» What to work on: Beginning with the first line below, retype exactly each line through the one containing "iterators that designate". Leave out all pictures.

━━ Dataset

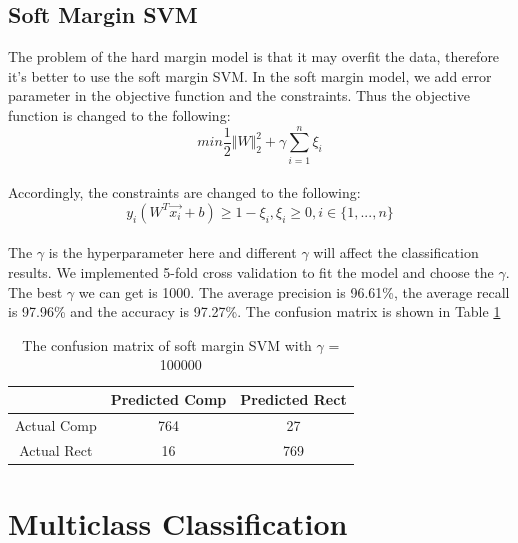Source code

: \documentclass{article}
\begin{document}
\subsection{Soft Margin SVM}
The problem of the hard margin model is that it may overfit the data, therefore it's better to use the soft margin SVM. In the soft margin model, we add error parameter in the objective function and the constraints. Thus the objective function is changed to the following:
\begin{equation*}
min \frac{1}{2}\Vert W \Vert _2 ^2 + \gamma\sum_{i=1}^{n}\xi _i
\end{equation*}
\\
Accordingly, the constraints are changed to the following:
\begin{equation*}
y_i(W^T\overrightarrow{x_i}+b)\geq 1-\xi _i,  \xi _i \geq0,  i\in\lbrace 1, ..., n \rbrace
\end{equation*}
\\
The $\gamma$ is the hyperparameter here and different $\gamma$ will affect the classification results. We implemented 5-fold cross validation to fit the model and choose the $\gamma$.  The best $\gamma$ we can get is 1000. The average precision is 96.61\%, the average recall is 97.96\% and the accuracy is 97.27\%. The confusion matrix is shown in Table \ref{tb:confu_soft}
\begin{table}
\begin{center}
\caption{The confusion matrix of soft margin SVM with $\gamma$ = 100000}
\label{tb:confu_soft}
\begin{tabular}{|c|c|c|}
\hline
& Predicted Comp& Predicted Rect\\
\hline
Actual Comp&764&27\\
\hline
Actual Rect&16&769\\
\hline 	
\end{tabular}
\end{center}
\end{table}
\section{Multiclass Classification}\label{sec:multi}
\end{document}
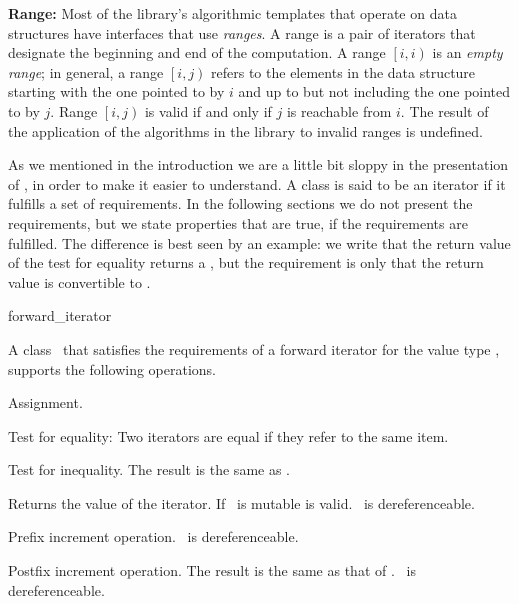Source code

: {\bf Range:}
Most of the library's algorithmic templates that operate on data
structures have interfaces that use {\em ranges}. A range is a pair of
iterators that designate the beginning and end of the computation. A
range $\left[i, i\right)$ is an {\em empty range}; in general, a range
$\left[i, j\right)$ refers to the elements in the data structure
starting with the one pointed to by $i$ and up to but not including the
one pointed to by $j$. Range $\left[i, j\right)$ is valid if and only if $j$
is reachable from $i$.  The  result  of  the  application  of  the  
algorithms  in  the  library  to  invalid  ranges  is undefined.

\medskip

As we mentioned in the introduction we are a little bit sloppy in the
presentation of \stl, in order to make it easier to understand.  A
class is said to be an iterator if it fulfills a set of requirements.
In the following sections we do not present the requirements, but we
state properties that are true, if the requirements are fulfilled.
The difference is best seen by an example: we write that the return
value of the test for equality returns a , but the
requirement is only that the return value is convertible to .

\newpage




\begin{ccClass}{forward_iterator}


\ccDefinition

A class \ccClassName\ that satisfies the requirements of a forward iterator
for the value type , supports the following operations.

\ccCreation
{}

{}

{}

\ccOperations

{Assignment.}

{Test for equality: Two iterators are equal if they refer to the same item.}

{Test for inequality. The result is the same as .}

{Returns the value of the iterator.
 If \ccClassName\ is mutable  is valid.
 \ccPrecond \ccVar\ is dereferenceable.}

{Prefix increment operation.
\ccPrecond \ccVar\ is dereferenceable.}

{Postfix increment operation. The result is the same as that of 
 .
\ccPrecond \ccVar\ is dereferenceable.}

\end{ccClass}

━━━━

» Answer below:
Source code

: \documentclass{article}
\begin{document}
\subsection{Soft Margin SVM}
The problem of the hard margin model is that it may overfit the data, therefore it's better to use the soft margin SVM. In the soft margin model, we add error parameter in the objective function and the constraints. Thus the objective function is changed to the following:
\begin{equation*}
min \frac{1}{2}\Vert W \Vert _2 ^2 + \gamma\sum_{i=1}^{n}\xi _i
\end{equation*}
\\
Accordingly, the constraints are changed to the following:
\begin{equation*}
y_i(W^T\overrightarrow{x_i}+b)\geq 1-\xi _i,  \xi _i \geq0,  i\in\lbrace 1, ..., n \rbrace
\end{equation*}
\\
The $\gamma$ is the hyperparameter here and different $\gamma$ will affect the classification results. We implemented 5-fold cross validation to fit the model and choose the $\gamma$.  The best $\gamma$ we can get is 1000. The average precision is 96.61\%, the average recall is 97.96\% and the accuracy is 97.27\%. The confusion matrix is shown in Table \ref{tb:confu_soft}
\begin{table}
\begin{center}
\caption{The confusion matrix of soft margin SVM with $\gamma$ = 100000}
\label{tb:confu_soft}
\begin{tabular}{|c|c|c|}
\hline
& Predicted Comp& Predicted Rect\\
\hline
Actual Comp&764&27\\
\hline
Actual Rect&16&769\\
\hline 	
\end{tabular}
\end{center}
\end{table}
\section{Multiclass Classification}\label{sec:multi}
\end{document}
Source code

: {\bf Range:}
Most of the library's algorithmic templates that operate on data
structures have interfaces that use {\em ranges}. A range is a pair of
iterators that designate the beginning and end of the computation. A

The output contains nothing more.